Production is critical. It determines the amount of control, customization, and planning that goes into your desired product. You might find yourself in a dilemma, especially if you are not an in-house manufacturing unit and need outsourcing.
Here’s the good news – outsourcing usually comes with just a couple of options.
Then what about the bad one? These options are ghastly different.
Let’s hear how contract manufacturing is different from private label, and enlist the various pros and cons associated with each one of them.
CONTRACT MANUFACTURING (CO-MANUFACTURING OR “CO-MAN”)
You build your own cosmetics here. You choose everything, from material to the packaging, and hire a contract manufacturer to build the final product you want to sell under your brand.
Some companies might be fond of the high level of autonomy. But it’s a lot more work and withdraws more money. Because contract manufacturing is typically about multiple vendors working for your final product. The process involves more stakeholders, more supply chain complexity – and ultimately, more money.
But the relatively more investment in contract manufacturing shouldn’t disappoint you. The process assures you lucrative returns.
Contract manufacturing allows you to choose your own materials, so you try to get your hands on the best. This helps better differentiate your products and ultimately provides your brand with an edge in the market.

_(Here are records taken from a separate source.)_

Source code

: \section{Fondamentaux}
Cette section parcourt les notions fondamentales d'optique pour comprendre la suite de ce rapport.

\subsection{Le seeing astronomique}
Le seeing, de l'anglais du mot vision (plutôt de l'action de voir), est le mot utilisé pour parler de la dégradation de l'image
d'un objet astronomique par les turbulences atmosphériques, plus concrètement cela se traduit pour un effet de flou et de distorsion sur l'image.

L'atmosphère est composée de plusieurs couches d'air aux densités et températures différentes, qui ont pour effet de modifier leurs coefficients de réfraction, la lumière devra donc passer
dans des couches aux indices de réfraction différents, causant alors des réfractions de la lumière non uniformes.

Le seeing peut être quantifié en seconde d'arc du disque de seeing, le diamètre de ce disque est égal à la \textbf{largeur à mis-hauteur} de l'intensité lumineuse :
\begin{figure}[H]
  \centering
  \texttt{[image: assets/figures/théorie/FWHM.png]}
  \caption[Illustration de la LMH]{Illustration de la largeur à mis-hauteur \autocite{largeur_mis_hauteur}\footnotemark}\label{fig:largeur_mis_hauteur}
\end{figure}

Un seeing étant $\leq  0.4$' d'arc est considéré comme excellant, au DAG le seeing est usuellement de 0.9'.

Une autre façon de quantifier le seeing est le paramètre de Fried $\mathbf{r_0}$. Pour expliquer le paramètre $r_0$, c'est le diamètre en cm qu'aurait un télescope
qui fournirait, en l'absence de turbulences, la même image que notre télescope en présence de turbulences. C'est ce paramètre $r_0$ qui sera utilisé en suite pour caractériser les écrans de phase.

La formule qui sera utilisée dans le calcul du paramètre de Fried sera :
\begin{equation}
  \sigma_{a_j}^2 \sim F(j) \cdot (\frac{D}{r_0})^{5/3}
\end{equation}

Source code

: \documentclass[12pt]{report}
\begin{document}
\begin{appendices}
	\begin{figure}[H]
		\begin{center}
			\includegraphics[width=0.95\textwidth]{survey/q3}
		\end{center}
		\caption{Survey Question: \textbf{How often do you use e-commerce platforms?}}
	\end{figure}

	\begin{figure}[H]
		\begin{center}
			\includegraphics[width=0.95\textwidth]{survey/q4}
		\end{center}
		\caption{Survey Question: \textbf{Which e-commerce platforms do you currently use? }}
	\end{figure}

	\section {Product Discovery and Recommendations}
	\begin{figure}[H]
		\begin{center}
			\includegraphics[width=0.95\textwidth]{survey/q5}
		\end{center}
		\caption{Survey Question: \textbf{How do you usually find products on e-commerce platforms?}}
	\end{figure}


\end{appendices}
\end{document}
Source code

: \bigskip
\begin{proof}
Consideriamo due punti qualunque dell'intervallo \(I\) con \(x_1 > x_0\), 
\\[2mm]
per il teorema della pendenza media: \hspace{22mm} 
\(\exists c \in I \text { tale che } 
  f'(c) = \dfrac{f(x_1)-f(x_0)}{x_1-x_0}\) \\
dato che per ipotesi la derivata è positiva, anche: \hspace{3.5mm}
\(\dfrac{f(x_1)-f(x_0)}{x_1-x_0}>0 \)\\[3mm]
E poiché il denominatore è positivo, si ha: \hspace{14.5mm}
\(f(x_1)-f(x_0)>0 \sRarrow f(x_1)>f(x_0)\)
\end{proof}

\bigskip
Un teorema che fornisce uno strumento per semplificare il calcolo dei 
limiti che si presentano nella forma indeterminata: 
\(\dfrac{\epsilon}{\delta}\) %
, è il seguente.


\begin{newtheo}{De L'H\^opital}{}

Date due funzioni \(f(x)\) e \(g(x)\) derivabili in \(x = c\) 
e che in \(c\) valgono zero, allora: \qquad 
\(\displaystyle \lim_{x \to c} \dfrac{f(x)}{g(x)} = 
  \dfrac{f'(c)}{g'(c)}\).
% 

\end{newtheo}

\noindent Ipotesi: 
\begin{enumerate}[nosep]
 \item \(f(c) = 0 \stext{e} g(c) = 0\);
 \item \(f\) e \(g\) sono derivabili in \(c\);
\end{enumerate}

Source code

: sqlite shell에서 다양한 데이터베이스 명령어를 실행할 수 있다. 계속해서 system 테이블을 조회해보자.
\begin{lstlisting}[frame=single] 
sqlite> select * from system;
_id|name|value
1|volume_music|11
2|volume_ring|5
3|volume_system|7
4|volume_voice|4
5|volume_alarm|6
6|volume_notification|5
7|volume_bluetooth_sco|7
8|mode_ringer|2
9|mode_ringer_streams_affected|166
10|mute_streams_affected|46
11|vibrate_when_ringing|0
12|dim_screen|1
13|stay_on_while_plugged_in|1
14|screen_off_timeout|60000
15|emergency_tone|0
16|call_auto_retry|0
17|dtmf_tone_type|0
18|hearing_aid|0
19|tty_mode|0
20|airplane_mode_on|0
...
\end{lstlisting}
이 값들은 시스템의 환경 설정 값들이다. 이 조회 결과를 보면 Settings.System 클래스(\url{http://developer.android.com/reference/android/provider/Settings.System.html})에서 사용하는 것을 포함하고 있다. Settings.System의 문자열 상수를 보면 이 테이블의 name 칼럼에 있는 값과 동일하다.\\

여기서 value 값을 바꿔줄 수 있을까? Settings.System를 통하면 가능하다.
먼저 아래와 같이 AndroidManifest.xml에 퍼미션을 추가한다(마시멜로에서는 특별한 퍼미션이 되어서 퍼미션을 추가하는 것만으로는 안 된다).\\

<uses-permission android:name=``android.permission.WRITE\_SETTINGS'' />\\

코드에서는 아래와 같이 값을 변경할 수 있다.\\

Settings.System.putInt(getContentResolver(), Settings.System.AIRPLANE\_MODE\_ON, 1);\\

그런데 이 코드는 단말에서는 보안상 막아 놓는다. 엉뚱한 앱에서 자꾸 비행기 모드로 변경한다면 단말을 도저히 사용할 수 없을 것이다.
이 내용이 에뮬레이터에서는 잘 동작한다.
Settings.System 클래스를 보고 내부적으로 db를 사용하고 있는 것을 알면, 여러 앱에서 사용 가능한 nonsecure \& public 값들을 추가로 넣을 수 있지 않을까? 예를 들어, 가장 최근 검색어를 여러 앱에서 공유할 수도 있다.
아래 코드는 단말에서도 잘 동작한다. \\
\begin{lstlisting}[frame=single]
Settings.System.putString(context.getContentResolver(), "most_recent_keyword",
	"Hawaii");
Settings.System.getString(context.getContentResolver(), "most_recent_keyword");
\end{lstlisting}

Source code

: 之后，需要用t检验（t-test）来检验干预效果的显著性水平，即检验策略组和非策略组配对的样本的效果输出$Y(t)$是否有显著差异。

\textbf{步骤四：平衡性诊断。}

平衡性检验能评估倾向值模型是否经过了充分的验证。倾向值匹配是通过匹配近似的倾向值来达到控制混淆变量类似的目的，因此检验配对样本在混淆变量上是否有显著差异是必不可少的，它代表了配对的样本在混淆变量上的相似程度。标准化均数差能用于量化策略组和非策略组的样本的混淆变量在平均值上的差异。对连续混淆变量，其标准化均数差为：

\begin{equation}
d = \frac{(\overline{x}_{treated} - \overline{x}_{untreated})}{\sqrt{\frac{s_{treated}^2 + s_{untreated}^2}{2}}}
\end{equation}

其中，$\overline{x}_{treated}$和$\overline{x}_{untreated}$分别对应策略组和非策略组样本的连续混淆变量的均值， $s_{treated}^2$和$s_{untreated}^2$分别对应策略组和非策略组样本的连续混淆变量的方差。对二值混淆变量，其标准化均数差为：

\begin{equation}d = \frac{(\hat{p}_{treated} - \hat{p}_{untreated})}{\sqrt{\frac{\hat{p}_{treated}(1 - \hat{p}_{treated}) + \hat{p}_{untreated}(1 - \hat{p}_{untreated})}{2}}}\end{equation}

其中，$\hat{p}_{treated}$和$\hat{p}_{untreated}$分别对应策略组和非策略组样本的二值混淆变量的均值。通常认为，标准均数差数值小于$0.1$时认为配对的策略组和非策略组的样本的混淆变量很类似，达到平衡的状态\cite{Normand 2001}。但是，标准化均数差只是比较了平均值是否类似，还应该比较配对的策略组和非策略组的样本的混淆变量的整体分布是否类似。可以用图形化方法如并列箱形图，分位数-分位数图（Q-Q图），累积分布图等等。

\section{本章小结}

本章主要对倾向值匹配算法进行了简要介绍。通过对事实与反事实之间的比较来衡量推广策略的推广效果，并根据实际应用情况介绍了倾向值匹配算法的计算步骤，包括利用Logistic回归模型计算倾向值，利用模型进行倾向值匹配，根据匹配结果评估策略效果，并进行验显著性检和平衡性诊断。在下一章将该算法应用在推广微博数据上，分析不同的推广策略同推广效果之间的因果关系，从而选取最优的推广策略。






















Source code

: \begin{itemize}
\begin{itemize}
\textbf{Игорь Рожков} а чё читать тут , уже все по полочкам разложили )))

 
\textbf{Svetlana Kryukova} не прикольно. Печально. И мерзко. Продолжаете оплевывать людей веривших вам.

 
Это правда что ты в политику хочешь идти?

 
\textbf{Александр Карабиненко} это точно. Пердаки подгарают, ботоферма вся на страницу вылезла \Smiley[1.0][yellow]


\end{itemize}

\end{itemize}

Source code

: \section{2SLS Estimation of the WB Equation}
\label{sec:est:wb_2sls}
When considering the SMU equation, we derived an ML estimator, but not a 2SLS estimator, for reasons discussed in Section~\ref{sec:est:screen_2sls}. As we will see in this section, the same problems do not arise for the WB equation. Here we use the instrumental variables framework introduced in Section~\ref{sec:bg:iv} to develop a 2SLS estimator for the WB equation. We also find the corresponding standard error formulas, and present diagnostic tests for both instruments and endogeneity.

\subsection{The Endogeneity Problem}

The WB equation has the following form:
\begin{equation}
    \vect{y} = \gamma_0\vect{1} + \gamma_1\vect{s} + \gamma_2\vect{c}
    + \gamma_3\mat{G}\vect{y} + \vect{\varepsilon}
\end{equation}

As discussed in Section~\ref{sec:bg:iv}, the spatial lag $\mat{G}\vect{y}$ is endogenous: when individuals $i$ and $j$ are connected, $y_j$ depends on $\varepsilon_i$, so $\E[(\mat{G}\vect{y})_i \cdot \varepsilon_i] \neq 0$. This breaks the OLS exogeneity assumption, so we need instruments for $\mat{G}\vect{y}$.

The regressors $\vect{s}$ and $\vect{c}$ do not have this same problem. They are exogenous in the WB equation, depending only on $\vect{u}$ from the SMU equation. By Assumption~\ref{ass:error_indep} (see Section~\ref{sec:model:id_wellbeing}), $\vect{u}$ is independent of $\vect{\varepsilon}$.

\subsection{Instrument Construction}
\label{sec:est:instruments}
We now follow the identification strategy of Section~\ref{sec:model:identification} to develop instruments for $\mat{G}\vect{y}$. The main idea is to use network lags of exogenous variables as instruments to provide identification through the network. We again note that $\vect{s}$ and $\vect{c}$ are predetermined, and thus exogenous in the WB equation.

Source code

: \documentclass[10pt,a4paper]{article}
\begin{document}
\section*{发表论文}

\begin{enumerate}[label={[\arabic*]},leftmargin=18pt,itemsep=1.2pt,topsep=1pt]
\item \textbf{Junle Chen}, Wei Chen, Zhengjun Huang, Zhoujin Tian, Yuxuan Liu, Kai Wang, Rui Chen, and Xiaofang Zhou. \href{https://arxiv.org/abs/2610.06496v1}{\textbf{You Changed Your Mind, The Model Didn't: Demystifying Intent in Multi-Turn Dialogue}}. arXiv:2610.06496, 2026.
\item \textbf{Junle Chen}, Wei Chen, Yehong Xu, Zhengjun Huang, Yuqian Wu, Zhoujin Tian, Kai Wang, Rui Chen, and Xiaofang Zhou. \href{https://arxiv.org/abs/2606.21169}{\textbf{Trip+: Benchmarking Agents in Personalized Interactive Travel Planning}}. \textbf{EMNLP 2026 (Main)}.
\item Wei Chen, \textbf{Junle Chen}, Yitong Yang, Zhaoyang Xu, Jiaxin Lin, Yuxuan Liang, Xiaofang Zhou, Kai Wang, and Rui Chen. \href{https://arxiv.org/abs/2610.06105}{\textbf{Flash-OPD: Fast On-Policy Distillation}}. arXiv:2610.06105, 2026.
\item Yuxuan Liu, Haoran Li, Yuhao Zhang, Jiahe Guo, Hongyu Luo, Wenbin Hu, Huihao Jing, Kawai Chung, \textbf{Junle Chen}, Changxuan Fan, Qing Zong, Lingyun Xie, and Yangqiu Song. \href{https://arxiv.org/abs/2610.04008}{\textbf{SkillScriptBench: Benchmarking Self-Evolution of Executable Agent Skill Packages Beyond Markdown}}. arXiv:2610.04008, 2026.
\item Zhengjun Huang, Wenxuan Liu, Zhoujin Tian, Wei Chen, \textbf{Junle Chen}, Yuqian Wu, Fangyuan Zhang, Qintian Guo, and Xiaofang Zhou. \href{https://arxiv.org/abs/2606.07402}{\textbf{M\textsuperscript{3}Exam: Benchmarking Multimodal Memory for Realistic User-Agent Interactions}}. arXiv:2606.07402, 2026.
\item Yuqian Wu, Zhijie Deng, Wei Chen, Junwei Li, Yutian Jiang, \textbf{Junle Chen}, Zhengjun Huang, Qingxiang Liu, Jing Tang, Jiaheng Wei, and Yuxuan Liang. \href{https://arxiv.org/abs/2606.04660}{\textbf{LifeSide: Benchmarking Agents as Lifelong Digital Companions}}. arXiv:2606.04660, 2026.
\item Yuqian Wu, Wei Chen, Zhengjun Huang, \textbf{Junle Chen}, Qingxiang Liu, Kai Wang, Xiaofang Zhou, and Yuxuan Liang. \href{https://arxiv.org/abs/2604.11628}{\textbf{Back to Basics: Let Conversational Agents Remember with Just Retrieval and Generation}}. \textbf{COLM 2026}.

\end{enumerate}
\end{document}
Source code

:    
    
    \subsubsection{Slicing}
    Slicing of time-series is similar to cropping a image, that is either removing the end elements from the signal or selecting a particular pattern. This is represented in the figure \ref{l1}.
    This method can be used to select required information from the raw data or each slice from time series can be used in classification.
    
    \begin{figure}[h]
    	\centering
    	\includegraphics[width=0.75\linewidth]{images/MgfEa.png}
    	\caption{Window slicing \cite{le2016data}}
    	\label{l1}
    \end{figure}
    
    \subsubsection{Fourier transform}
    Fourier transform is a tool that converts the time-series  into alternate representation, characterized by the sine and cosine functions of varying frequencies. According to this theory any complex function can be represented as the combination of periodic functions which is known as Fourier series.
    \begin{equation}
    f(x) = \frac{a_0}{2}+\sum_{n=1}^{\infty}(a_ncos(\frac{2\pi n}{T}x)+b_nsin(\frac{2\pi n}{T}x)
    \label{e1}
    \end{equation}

This process allows novel ideas to get to the market as contract manufacturers need to follow the specifications you provide.
In a nutshell, if your desired product is unique for the current market, has a strong projected return on investment (ROI), and you plan to make a lot of it, go for contract manufacturing.
PRIVATE LABEL MANUFACTURING
This popular option is quite known for “generic products”. But generic, in no way, implies cheap or bad. In fact, private label products have started becoming highly competitive in the market these days.
While contract manufacturing desires a lot of inputs, private label reduces the number by a significant margin. The product development cycle also gets shortened.
Also known as the “off-the-shelf approach”, this option requires you to find a suitable private label company that produces products similar to the ones you have in mind. When you feel you have found the ONE, you can use the private label manufacturers, and boom, you have successfully extended your product line.
Private labeling doesn’t offer you much control over the production process. But it also gets rid of huge upfront investments and long development periods. This option is a much lesser strain on resources, and therefore, is great for smaller companies or the ones aiming to test the waters.
Nevertheless, if well-leveraged, both the options have almost equal potential to get you a breakthrough. While taking a pick, don’t forget the product specifications, resources you have and require, and ultimately your end goal.